Uyanmaması için tekrar göğsüne yatıyorum. Üzerimizi de örtüyorum. Beline sıkıca sarılıyorum. Sarılmak fiilini gerçekleştirmiyorum sadece. Güvende olduğuma emin olduğum yerde bizi hissediyorum. Huzuru tadıyorum. Nasıl mı? Onun huzurlu nefes alışverişi, kalbinin ritmi öyle güzel hissettiriyor ki. Senelerdir aradığım huzurla, güvenle kendimi uykuya teslim ediyorum.
-Kerem-
Gözlerimi göğsümde uyuyan kızla açıyorum. Belime sarılmış öylece uyuyor. Sakin, huzurlu nefes alışverişleriyle melek gibi. Zeynep'in evine giderken korkularım vardı. Ama artık yok.Gerçek diye bildiğim tüm yalanları bugün siliyorum. Bunca zaman yaşadığım boş hayatı doldurmaya karar verdim. Umutsuzluğu yok ettim. Her şeyin içinde Zeynep var. Sevgimin, acılarımın ve korkularımın. Hangisi galip gelecek zaman gösterecek.

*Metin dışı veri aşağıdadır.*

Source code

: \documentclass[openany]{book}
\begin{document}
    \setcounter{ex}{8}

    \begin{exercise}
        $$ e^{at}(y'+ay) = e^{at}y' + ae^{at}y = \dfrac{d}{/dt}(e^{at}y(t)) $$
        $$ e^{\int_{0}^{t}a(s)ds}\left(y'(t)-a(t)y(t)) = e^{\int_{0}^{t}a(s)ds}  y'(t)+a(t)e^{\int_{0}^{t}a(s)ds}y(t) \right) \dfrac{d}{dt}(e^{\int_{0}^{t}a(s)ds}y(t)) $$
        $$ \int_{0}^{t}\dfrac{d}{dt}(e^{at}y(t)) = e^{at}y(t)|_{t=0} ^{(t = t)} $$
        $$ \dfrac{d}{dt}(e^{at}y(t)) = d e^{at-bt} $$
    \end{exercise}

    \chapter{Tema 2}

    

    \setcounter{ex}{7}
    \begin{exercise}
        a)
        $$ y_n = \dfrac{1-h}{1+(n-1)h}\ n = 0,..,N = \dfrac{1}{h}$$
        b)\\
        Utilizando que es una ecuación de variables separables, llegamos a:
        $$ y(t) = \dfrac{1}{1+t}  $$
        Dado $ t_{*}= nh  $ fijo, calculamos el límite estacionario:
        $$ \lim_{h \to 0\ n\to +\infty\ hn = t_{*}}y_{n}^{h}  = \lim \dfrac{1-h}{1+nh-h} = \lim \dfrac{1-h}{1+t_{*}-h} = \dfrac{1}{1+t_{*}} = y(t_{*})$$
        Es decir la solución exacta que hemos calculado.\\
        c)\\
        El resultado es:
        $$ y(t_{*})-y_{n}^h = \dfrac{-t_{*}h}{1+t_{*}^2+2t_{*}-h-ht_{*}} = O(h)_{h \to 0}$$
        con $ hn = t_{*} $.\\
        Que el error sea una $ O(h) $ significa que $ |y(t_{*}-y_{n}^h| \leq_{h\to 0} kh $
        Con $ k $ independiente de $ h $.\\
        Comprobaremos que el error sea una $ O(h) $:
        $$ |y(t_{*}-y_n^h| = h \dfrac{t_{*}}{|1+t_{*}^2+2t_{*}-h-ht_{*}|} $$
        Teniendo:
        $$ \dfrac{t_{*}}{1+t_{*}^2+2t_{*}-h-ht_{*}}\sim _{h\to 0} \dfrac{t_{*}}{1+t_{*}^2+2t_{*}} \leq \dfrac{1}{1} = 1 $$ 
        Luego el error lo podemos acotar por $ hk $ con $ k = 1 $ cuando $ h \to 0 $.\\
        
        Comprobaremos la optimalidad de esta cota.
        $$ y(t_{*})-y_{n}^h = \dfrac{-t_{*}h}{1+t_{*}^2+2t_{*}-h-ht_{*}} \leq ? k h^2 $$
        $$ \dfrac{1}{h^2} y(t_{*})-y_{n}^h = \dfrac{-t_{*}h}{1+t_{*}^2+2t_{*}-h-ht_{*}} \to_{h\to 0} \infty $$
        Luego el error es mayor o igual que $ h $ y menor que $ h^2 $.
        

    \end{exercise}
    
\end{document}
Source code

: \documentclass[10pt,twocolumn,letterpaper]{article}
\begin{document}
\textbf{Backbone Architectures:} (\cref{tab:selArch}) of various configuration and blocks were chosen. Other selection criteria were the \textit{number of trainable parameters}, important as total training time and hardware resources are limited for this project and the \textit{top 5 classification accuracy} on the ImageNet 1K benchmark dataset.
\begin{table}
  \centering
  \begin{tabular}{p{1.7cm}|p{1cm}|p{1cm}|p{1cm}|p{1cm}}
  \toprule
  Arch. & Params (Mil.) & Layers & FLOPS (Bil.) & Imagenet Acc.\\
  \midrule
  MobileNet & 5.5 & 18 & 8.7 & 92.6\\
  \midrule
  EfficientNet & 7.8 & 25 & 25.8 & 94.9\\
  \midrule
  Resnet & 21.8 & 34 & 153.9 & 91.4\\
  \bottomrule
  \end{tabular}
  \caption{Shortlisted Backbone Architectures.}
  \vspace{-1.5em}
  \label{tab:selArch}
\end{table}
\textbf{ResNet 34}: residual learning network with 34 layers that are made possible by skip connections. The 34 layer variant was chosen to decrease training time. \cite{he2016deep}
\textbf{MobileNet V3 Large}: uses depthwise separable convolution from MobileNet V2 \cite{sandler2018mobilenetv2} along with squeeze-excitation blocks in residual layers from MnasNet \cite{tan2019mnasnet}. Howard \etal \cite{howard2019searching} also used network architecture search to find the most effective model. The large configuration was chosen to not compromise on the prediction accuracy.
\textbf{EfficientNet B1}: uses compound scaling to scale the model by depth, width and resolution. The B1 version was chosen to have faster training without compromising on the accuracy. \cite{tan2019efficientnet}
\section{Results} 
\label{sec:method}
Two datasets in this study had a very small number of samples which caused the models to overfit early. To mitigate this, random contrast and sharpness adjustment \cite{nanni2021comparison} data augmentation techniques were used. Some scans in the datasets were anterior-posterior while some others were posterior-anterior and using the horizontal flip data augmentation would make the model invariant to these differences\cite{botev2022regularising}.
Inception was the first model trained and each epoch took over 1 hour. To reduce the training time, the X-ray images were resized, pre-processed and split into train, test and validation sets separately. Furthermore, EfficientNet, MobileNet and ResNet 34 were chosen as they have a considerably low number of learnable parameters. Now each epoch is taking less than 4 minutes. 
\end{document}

Zeynep'i göğsümden yavaşça yatağa bırakıyorum. Uyandığında nasıl bir tepki verir bilmiyorum. Belki kızar. Belki de akşam sadece korktuğu için yanında olmamı istemişte olabilir. Ben yataktan çıkınca Zeynep önce mırıldansa da sonra benim uyuduğum yastığa sarılıyor. Derin bir nefes alıyor sonra. Beni bu kadar hızlı mı benimsemişti? Farkında olmadann yüzümde bir gülümseme beliriyor. İçimi sımsıcak eden bir gülümseme. Gülümsemem devam ederken yanına tekrar ulaşıyorum. Dışarının soğuk olduğunu hatırlayarak üzerini örtüyorum. Kapıya doğru ilerlerken arkamı dönüp baktığımda, onu yatakta uyuyan küçük bir kız çocuğuna benzetiyorum. Biraz daha bakarsam odadan çıkamayacağımı bildiğimden hızla ilerliyorum. Kapıyı yavaşça çekiyorum arkamdan.

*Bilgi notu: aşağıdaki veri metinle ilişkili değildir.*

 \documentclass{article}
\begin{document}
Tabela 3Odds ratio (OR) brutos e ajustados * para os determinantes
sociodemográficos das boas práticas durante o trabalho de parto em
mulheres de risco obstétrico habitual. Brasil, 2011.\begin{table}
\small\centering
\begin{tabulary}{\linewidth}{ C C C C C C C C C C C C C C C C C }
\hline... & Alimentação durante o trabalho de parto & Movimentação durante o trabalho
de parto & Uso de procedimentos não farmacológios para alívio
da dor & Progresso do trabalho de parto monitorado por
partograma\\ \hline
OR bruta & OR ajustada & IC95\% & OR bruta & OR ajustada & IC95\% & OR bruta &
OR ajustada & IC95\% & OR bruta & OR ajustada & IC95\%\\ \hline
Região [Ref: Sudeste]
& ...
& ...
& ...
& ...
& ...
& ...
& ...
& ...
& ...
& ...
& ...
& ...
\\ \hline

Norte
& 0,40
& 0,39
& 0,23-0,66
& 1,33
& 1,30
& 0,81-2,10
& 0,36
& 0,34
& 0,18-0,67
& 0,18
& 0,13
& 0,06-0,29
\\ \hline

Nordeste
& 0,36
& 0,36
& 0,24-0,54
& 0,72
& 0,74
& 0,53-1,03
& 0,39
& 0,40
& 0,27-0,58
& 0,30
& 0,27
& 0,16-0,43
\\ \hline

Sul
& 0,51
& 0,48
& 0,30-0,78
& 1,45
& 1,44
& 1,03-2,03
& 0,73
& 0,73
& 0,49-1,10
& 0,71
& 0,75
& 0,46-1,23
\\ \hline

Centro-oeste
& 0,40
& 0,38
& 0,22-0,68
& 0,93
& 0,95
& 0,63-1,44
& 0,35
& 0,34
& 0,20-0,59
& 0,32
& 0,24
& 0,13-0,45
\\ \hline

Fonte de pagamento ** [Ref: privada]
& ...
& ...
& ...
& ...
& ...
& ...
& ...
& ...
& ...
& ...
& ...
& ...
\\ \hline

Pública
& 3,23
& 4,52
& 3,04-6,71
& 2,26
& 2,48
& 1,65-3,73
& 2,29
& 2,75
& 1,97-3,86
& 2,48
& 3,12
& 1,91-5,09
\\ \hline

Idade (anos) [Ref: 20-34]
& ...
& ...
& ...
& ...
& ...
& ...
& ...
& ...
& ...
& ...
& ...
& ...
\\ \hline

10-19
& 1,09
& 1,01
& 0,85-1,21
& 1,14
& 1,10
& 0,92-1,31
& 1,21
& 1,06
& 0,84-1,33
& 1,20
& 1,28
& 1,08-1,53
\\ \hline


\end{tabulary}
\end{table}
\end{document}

Kendi odama geçiyorum. Hızlı bir şekilde duş alıyorum. Yatağın üzerine ayarladığım kıyafetleri giyiyorum. Saate baktığımda 8.30 olduğunu görüyorum. Sabah kalvaltısı için Zeynep'i uyandırsam iyi olacak deyip telefonu elime alıyorum. Zeynep'i arıyorum ama açmıyor. Mesaj atıyorum onu aşağıda bekleiğime dair. Her şey bir anda olacak değil elbette. Yavaş yavaş. Beni birden hayatının merkezinde bulmasıyla oda afalladı. Biraz zaman. Alışack biliyorum.Yapması gereken tek şey beni kafasında sıfırdan oluşturmak. Kolay değil. Ama bende zor bir adamım. Ve bu zor adam ne pahasına olursa olsun kırdığı kalbi tüm parçalarıyla istiyor. Çünkü artık bana göre imkansız yok. İmkansızı oluşturabilirim ama elimin tersiylede onu yıkabilirim.